Reddit was centralized so could be optimized for SEO. Lemmy instances are individually run with different configuration at the infrastructure level and the application configuration level, which if most people leave things fairly vanilla, should result in pretty good discovery of Lemmy content across most of these kinds of instances, but I would think most people technical enough to host their own instances would have deviated from defaults and (hopefully) implemented some hardening, which would likely mess with SEO.

So yeah, expect it to be pretty random, but not necessarily unworkable.

OrangeSlice@lemmy.ml · 1 year ago

Easily the best answer here, I think the people who think it will work “just like Reddit” are unfamiliar with federation still, and aren’t used to thinking things through in those terms.

Not to mention that Google results in general have been pretty trash for a couple years now. I don’t expect fediverse content to be prominent for some time unless there is a dedicated service that indexes everything.

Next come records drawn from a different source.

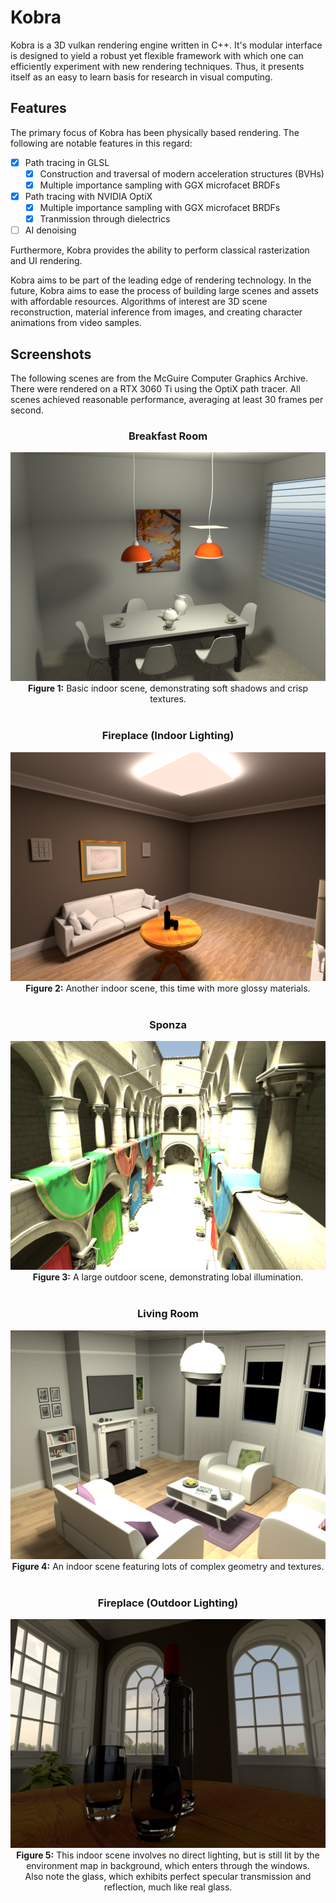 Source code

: # Kobra

Kobra is a 3D vulkan rendering engine written in C++. It's modular interface is
designed to yield a robust yet flexible framework with which one can efficiently
experiment with new rendering techniques. Thus, it presents itself as an easy
to learn basis for research in visual computing.

## Features

The primary focus of Kobra has been physically based rendering. The following
are notable features in this regard:

- [x] Path tracing in GLSL
	- [x] Construction and traversal of modern acceleration structures (BVHs)
	- [x] Multiple importance sampling with GGX microfacet BRDFs
- [x] Path tracing with NVIDIA OptiX
	- [x] Multiple importance sampling with GGX microfacet BRDFs
	- [x] Tranmission through dielectrics
- [ ] AI denoising

Furthermore, Kobra provides the ability to perform classical rasterization and
UI rendering.

Kobra aims to be part of the leading edge of rendering technology. In the
future, Kobra aims to ease the process of building large scenes and assets with
affordable resources. Algorithms of interest are 3D scene reconstruction,
material inference from images, and creating character animations from video
samples.

## Screenshots

The following scenes are from the McGuire Computer Graphics Archive. There were
rendered on a RTX 3060 Ti using the OptiX path tracer. All scenes achieved
reasonable performance, averaging at least 30 frames per second.

<center>
	<h3> Breakfast Room </h3>
	<div>
		<img src = "media/capture_10.png">
	</div>
	<b>Figure 1:</b> Basic indoor scene, demonstrating soft shadows and crisp textures.
</center>

<br />
<center>
	<h3> Fireplace (Indoor Lighting) </h3>
	<div>
		<img src = "media/capture_11.png">
	</div>
	<b>Figure 2:</b> Another indoor scene, this time with more glossy materials.
</center>

<br />
<center>
	<h3> Sponza </h3>
	<div>
		<img src = "media/capture_12.png">
	</div>
	<b>Figure 3:</b> A large outdoor scene, demonstrating lobal illumination.
</center>

<br />
<center>
	<h3> Living Room </h3>
	<div>
		<img src = "media/capture_13.png">
	</div>
	<b>Figure 4:</b> An indoor scene featuring lots of complex geometry and textures.
</center>

<br />
<center>
	<h3> Fireplace (Outdoor Lighting) </h3>
	<div>
		<img src = "media/capture_14.png">
	</div>
	<b>Figure 5:</b> This indoor scene involves no direct lighting, but is still
	lit by the environment map in background, which enters through the windows.<br>
	Also note the glass, which exhibits perfect specular transmission and
	reflection, much like real glass.
</center>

fizzym4d@lemmy.fmhy.ml · 1 year ago

Your “off-topic” sounded pretty cool to me! I love that that is something anyone can do when hosting a lemmy instance. You get to choose if it’s searchable on the web! Obviously there are search engines which ignore the no scraping/indexing header, but the rest of what you did should counteract that, noice.

wpuckering@lm.williampuckering.com · edit-2 1 year ago

Yeah, if you’re running something yourself, you can do pretty much whatever you want in order to protect it. Especially if it’s behind a reverse proxy. Firewalls are great for protecting ports, but reverse proxies can be their own form of protection, and I don’t think a lot of people associate them with “protection” so much. Why expose paths (unauthenticated) that don’t need to be? For instance, in my case with my Lemmy instance, all any other instance needs is access to the /api path which I leave open. And all the other paths are behind basic authentication which I can access, so I can still use the Lemmy web interface on my own instance if I want to. But if I don’t want others browsing to my instance to see what communities have been added, or I don’t want to give someone an easy glance into what comments or posts my profile has made across all instances (for a little more privacy), then I can simply hide that behind the curtain without losing any functionality.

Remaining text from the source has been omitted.